ARTeFACT: Benchmarking Segmentation Models on Diverse Analogue Media Damage
Daniela Ivanova, Marco Aversa, Paul Henderson, John Williamson
TL;DR
This paper tackles robust damage detection in analogue media for cultural heritage preservation by introducing ARTeFACT, a diverse dataset with pixel-accurate damage masks for 15 damage types across 10 materials and 4 content categories, plus textual descriptions. It performs an extensive benchmark of zero-shot, supervised, unsupervised, and text-guided segmentation methods—including SAM, SegFormer, UPerNet variants, DINOv2, and diffusion-based approaches—to evaluate cross-media generalization. The results reveal substantial generalization gaps: no method consistently detects damage across all media types, with SAM requiring impractical prompt engineering, supervised models struggling with multiclass tasks, and diffusion-based methods offering only limited precision. The work provides the first-of-its-kind, publicly available benchmark and taxonomy for damaged analogue media, highlighting the need for new, robust damage-detection pipelines in conservation practice.
Abstract
Accurately detecting and classifying damage in analogue media such as paintings, photographs, textiles, mosaics, and frescoes is essential for cultural heritage preservation.

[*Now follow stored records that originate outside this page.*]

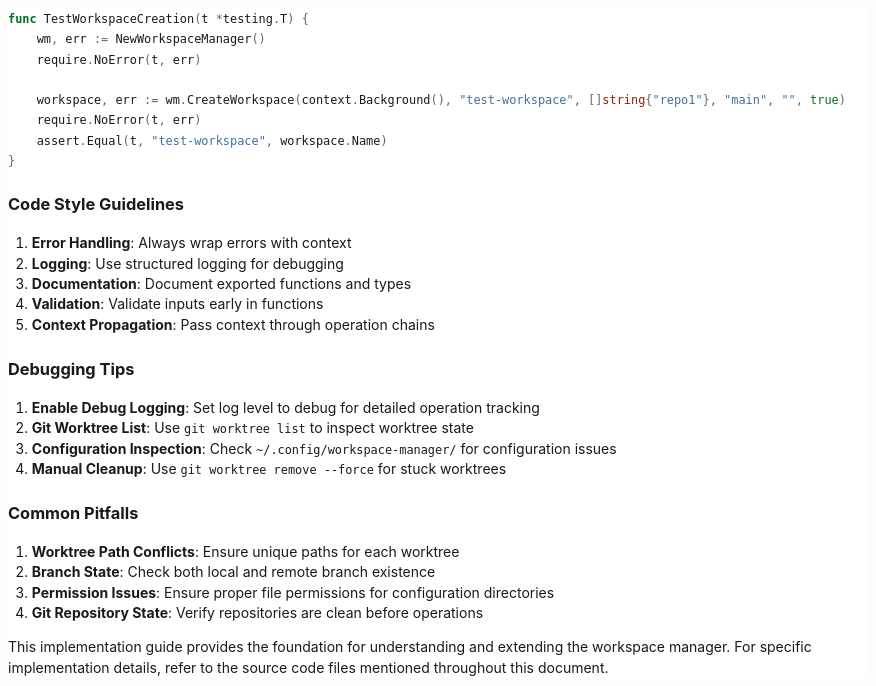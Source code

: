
 ```go
func TestWorkspaceCreation(t *testing.T) {
    wm, err := NewWorkspaceManager()
    require.NoError(t, err)
    
    workspace, err := wm.CreateWorkspace(context.Background(), "test-workspace", []string{"repo1"}, "main", "", true)
    require.NoError(t, err)
    assert.Equal(t, "test-workspace", workspace.Name)
}
```

### Code Style Guidelines

1. **Error Handling**: Always wrap errors with context
2. **Logging**: Use structured logging for debugging
3. **Documentation**: Document exported functions and types
4. **Validation**: Validate inputs early in functions
5. **Context Propagation**: Pass context through operation chains

### Debugging Tips

1. **Enable Debug Logging**: Set log level to debug for detailed operation tracking
2. **Git Worktree List**: Use `git worktree list` to inspect worktree state
3. **Configuration Inspection**: Check `~/.config/workspace-manager/` for configuration issues
4. **Manual Cleanup**: Use `git worktree remove --force` for stuck worktrees

### Common Pitfalls

1. **Worktree Path Conflicts**: Ensure unique paths for each worktree
2. **Branch State**: Check both local and remote branch existence
3. **Permission Issues**: Ensure proper file permissions for configuration directories
4. **Git Repository State**: Verify repositories are clean before operations

This implementation guide provides the foundation for understanding and extending the workspace manager. For specific implementation details, refer to the source code files mentioned throughout this document.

While machine learning models excel in correcting degradation if the damage operator is known a priori, we show that they fail to robustly predict where the damage is even after supervised training; thus, reliable damage detection remains a challenge. Motivated by this, we introduce ARTeFACT, a dataset for damage detection in diverse types analogue media, with over 11,000 annotations covering 15 kinds of damage across various subjects, media, and historical provenance. Furthermore, we contribute human-verified text prompts describing the semantic contents of the images, and derive additional textual descriptions of the annotated damage. We evaluate CNN, Transformer, diffusion-based segmentation models, and foundation vision models in zero-shot, supervised, unsupervised and text-guided settings, revealing their limitations in generalising across media types. Our dataset is available at $\href{https://daniela997.github.io/ARTeFACT/}{https://daniela997.github.io/ARTeFACT/}$ as the first-of-its-kind benchmark for analogue media damage detection and restoration.